Closed ArthurConmy closed 1 year ago

ArthurConmy commented 1 year ago

Since Redwood's 2L model has been open-sourced, anyone should be able to download weights: https://drive.google.com/file/d/1CEZF9QEY2VEtOatgVh7VRL4SkDYyIFLL/view?usp=sharing

and use them in this library:

#%% [markdown]

import transformer_lens
import os
from transformer_lens.HookedTransformerConfig import HookedTransformerConfig
from transformer_lens.HookedTransformer import HookedTransformer

cfg = HookedTransformerConfig(
    n_layers=2, 
    d_model=256,
    n_ctx=2048,
    n_heads=8,
    d_head=32,
    # model_name : str = "custom"
    # d_mlp: Optional[int] = None
    # act_fn: Optional[str] = None
    d_vocab=50259,
    # eps: float = 1e-5
    use_attn_result = True,
    use_attn_scale = True, # divide by sqrt(d_head)
    # use_local_attn: bool = False
    # original_architecture: Optional[str] = None
    # from_checkpoint: bool = False
    # checkpoint_index: Optional[int] = None
    # checkpoint_label_type: Optional[str] = None
    # checkpoint_value: Optional[int] = None
    # tokenizer_name: Optional[str] = None
    # window_size: Optional[int] = None
    # attn_types: Optional[List] = None
    # init_mode: str = "gpt2"
    # normalization_type: Optional[str] = "LN"
    # device: Optional[str] = None
    # attention_dir: str = "causal"
    attn_only = True,
    # seed: Optional[int] = None
    # initializer_range: float = -1.0
    # init_weights: bool = True
    # scale_attn_by_inverse_layer_idx: bool = False
    positional_embedding_type = "shortformer",
    # final_rms: bool = False
    # d_vocab_out: int = -1
    # parallel_attn_mlp: bool = False
    # rotary_dim: Optional[int] = None
    # n_params: Optional[int] = None
    # use_hook_tokens: bool = False
)

et_model.load_state_dict(torch.load("et_model_state_dict.pt"))

would be great if someone could check that this works, then maybe someone at @redwoodresearch should add the model weights to HF or something?

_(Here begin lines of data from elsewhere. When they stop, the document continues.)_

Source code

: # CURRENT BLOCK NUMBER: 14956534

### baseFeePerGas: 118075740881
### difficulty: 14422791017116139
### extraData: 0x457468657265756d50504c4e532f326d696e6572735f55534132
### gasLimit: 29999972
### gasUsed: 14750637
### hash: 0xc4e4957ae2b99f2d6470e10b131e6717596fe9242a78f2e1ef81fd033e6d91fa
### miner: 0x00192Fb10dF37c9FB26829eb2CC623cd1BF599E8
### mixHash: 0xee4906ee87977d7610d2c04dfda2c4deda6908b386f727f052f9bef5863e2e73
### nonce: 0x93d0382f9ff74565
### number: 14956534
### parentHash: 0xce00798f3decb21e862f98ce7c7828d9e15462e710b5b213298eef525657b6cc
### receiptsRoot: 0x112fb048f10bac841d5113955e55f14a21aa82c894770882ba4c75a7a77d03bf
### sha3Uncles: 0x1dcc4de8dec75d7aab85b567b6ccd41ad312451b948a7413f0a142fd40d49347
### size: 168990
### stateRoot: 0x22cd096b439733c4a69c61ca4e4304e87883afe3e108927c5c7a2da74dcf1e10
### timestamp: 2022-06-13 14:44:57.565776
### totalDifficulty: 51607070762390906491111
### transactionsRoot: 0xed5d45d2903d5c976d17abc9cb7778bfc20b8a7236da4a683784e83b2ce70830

neelnanda-io commented 1 year ago

I'm happy to put the weights on HuggingFace if you think Redwood would be fine with it?

On Fri, 24 Feb 2023, 12:33 ArthurConmy, @.***> wrote:

Since Redwood's 2L model has been open https://github.com/redwoodresearch/rust_circuit_public-sourced https://github.com/redwoodresearch/remix_public, anyone should be able to download weights: https://drive.google.com/file/d/1CEZF9QEY2VEtOatgVh7VRL4SkDYyIFLL/view?usp=sharing

and use them in this library:

%% [markdown]

import transformer_lens import os from transformer_lens.HookedTransformerConfig import HookedTransformerConfig from transformer_lens.HookedTransformer import HookedTransformer

cfg = HookedTransformerConfig( n_layers=2, d_model=256, n_ctx=2048, n_heads=8, d_head=32,

model_name : str = "custom"

# d_mlp: Optional[int] = None
# act_fn: Optional[str] = None
d_vocab=50259,
# eps: float = 1e-5
use_attn_result = True,
use_attn_scale = True, # divide by sqrt(d_head)
# use_local_attn: bool = False
# original_architecture: Optional[str] = None
# from_checkpoint: bool = False
# checkpoint_index: Optional[int] = None
# checkpoint_label_type: Optional[str] = None
# checkpoint_value: Optional[int] = None
# tokenizer_name: Optional[str] = None
# window_size: Optional[int] = None
# attn_types: Optional[List] = None
# init_mode: str = "gpt2"
# normalization_type: Optional[str] = "LN"
# device: Optional[str] = None
# attention_dir: str = "causal"
attn_only = True,
# seed: Optional[int] = None
# initializer_range: float = -1.0
# init_weights: bool = True
# scale_attn_by_inverse_layer_idx: bool = False
positional_embedding_type = "shortformer",
# final_rms: bool = False
# d_vocab_out: int = -1
# parallel_attn_mlp: bool = False
# rotary_dim: Optional[int] = None
# n_params: Optional[int] = None
# use_hook_tokens: bool = False

)

et_model.load_state_dict(torch.load("et_model_state_dict.pt"))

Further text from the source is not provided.